The engineered landfill, with a total area of about 16.5 ha, is located at the chemical plant site. It will be placed at the location of a previous waste storage area and on the grounds of the demolished industrial facilities [25]. The engineered landfill is designed as an aboveground facility, divided into 5 areas. The areas will form a single body with a height up to 17 m above ground level. The site’s bottom foundation is designed to be below artificial fills (made grounds) and the waste, and its thickness will be about 1 m, and the foundation will be located at least 1 m above the groundwater level. The whole site will be surrounded by an external embankment (dike) 2.1 to 4 m high and with a 5 m crest width. The external slopes are characterized by a 1:2 inclination, internals are at a 1:3 inclination [25]. The external and middle slope sections are built of soil from excavations. The internal slopes, which separate individual quarters, are made of clay used for sealing the engineered landfill base. At the bottom of the site, there will be a mineral sealing layer made of clay, inclined to at least 1% to enable effective draining using a drainage layer placed on the sealing layer [25]. The waste discussed herein was intended for area No. 5.

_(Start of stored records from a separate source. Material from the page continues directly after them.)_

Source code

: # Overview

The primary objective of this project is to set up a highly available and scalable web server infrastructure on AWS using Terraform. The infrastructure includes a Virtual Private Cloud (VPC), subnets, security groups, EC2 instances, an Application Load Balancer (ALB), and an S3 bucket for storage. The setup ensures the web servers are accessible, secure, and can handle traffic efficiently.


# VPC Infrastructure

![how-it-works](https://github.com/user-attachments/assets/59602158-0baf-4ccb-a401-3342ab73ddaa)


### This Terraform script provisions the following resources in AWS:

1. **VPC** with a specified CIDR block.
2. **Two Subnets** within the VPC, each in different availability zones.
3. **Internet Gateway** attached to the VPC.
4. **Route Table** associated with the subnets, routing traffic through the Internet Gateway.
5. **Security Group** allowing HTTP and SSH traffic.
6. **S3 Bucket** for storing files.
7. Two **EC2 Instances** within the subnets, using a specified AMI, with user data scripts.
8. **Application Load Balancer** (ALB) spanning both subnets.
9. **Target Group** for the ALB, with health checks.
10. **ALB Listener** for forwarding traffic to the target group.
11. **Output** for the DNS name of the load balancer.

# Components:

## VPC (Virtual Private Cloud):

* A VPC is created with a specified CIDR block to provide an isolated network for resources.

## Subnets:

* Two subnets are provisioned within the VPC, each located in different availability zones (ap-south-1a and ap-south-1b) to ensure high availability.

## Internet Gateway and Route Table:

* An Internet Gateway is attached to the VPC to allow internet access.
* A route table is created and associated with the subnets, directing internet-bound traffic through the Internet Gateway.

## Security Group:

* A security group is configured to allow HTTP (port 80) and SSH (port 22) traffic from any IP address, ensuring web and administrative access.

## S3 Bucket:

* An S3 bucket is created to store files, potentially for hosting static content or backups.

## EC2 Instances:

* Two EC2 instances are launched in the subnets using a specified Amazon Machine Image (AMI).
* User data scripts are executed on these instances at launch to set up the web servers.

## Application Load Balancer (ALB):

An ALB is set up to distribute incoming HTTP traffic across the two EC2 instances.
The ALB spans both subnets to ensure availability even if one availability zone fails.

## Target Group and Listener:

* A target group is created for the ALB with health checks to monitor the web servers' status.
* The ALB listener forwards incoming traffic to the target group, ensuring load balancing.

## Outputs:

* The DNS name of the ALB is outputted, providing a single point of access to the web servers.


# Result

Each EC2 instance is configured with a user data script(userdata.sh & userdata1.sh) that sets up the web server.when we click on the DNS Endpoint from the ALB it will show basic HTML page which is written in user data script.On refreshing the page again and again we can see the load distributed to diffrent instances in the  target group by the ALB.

3.2. Soil and Water Conditions of Engineered Landfill

In terms of geology, the soil is made up of Quaternary formations lying on Triassic and Jurassic layers, with underlying Carboniferous formations [25]. The Carboniferous formations are represented by shale, sandstones, conglomerates, and coal. The Triassic deposits are represented by Bunter sandstone and Muschelkalk, while the Jurassic deposits, by clay formations with gravel and conglomerate beds. Their total thickness reaches 200–300 m. The Quaternary deposits are layers of fluvioglacial sands and gravels separated by beds of clay, with thicknesses of up to several meters. Groundwater was found in the Quaternary and Triassic deposits. The Quaternary stage includes sandy water-bearing layers separated by clay layers and is fed mainly by precipitation. The Triassic hydrological stage contains fractured and porous waters in limestone and dolomite layers of Muschelkalk, fed by permeation from the Quaternary aquifer. Due to the high rigidity and strength of the rock layers, only the Quaternary soil layers were considered when modelling the stability problem. For area No. 5, these were layers of medium-dense medium sand with a thickness of up to several meters.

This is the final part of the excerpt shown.